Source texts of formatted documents
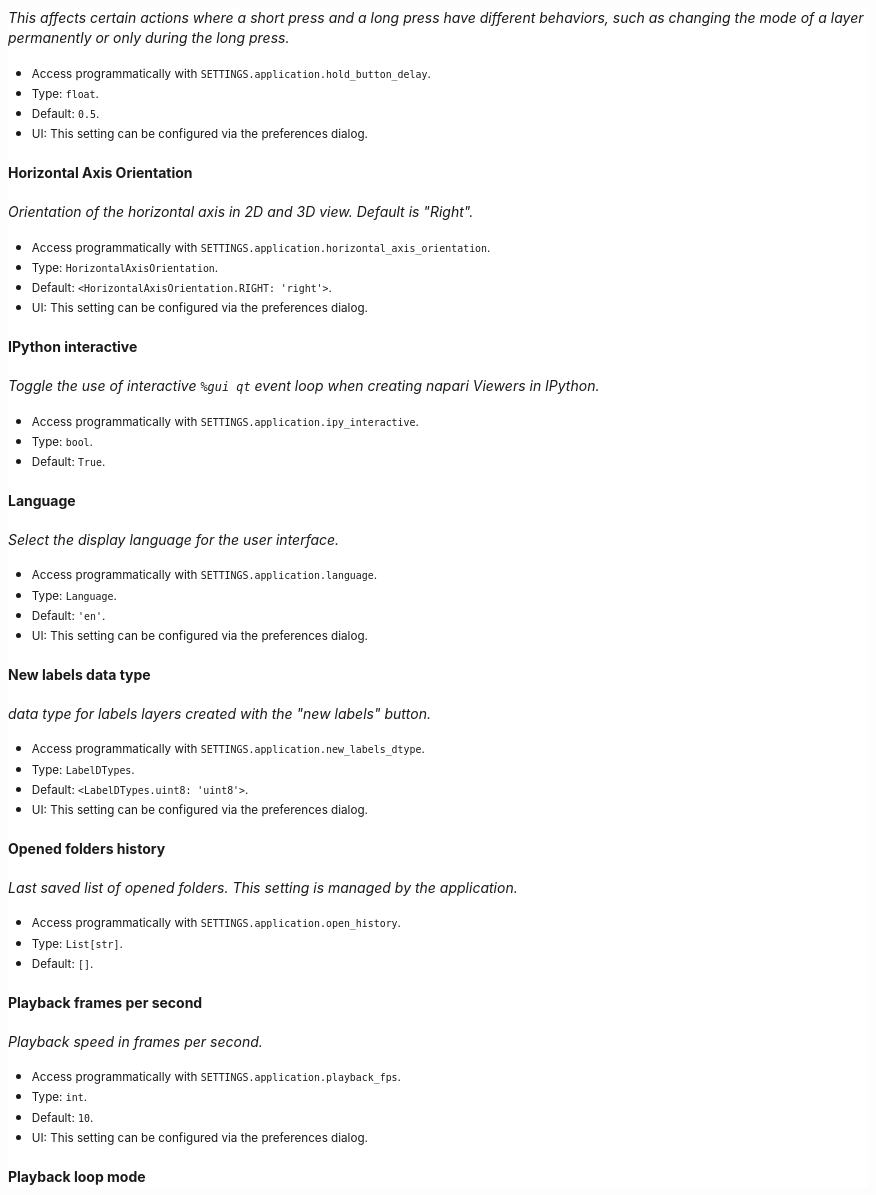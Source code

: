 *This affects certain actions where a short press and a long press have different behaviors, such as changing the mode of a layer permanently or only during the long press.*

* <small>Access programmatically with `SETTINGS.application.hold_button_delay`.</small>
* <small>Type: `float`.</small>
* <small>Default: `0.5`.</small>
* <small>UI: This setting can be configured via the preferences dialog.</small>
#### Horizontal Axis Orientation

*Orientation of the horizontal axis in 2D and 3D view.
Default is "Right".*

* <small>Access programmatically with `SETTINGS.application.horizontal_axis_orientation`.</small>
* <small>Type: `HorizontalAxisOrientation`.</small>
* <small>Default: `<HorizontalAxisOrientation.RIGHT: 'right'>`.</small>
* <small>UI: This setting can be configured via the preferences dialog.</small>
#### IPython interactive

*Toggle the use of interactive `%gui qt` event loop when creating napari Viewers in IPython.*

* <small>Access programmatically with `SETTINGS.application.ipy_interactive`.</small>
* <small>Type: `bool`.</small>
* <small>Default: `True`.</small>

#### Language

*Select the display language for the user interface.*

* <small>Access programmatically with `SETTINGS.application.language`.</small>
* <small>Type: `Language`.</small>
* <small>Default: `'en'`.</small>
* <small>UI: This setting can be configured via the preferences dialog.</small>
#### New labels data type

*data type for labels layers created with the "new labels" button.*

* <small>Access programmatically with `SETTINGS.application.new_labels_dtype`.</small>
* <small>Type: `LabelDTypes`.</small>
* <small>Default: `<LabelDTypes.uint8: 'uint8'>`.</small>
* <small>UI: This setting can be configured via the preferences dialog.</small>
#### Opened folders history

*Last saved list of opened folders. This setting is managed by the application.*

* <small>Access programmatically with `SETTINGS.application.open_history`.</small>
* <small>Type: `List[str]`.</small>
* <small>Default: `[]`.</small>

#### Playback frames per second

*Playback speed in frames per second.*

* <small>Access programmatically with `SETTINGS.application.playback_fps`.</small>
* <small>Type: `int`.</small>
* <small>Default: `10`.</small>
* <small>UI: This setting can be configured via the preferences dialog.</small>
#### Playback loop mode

Instructions for the task
The reply should hold every record, unchanged, and no pictures.

Task solution
Source code

: *This affects certain actions where a short press and a long press have different behaviors, such as changing the mode of a layer permanently or only during the long press.*

* <small>Access programmatically with `SETTINGS.application.hold_button_delay`.</small>
* <small>Type: `float`.</small>
* <small>Default: `0.5`.</small>
* <small>UI: This setting can be configured via the preferences dialog.</small>
#### Horizontal Axis Orientation

*Orientation of the horizontal axis in 2D and 3D view.
Default is "Right".*

* <small>Access programmatically with `SETTINGS.application.horizontal_axis_orientation`.</small>
* <small>Type: `HorizontalAxisOrientation`.</small>
* <small>Default: `<HorizontalAxisOrientation.RIGHT: 'right'>`.</small>
* <small>UI: This setting can be configured via the preferences dialog.</small>
#### IPython interactive

*Toggle the use of interactive `%gui qt` event loop when creating napari Viewers in IPython.*

* <small>Access programmatically with `SETTINGS.application.ipy_interactive`.</small>
* <small>Type: `bool`.</small>
* <small>Default: `True`.</small>

#### Language

*Select the display language for the user interface.*

* <small>Access programmatically with `SETTINGS.application.language`.</small>
* <small>Type: `Language`.</small>
* <small>Default: `'en'`.</small>
* <small>UI: This setting can be configured via the preferences dialog.</small>
#### New labels data type

*data type for labels layers created with the "new labels" button.*

* <small>Access programmatically with `SETTINGS.application.new_labels_dtype`.</small>
* <small>Type: `LabelDTypes`.</small>
* <small>Default: `<LabelDTypes.uint8: 'uint8'>`.</small>
* <small>UI: This setting can be configured via the preferences dialog.</small>
#### Opened folders history

*Last saved list of opened folders. This setting is managed by the application.*

* <small>Access programmatically with `SETTINGS.application.open_history`.</small>
* <small>Type: `List[str]`.</small>
* <small>Default: `[]`.</small>

#### Playback frames per second

*Playback speed in frames per second.*

* <small>Access programmatically with `SETTINGS.application.playback_fps`.</small>
* <small>Type: `int`.</small>
* <small>Default: `10`.</small>
* <small>UI: This setting can be configured via the preferences dialog.</small>
#### Playback loop mode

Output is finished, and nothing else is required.